Stored items from a collection =>
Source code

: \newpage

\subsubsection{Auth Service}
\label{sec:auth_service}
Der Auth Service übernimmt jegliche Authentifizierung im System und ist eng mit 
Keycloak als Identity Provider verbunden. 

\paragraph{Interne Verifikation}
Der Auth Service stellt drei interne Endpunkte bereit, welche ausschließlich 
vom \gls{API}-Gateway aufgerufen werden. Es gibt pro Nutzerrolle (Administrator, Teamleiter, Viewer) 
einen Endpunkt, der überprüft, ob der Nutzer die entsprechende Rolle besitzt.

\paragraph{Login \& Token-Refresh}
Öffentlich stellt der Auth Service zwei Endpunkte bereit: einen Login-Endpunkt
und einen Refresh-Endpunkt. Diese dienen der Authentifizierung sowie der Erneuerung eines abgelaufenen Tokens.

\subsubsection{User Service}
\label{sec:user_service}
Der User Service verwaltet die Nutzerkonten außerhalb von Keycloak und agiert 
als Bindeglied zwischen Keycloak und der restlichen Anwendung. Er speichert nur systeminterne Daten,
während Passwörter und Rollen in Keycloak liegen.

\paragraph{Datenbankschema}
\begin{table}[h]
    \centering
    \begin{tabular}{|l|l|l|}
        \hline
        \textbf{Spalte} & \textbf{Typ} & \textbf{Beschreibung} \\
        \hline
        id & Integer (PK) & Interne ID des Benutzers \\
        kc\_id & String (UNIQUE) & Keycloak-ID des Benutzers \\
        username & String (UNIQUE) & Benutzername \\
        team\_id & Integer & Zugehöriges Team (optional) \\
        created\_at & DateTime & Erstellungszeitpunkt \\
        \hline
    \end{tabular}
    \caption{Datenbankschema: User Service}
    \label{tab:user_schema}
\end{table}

TASK OBJECTIVE => Copy all lines from the data that hold the word "label".

PROBLEM SOLUTION =>
\label{sec:auth_service}
\label{sec:user_service}
    \label{tab:user_schema}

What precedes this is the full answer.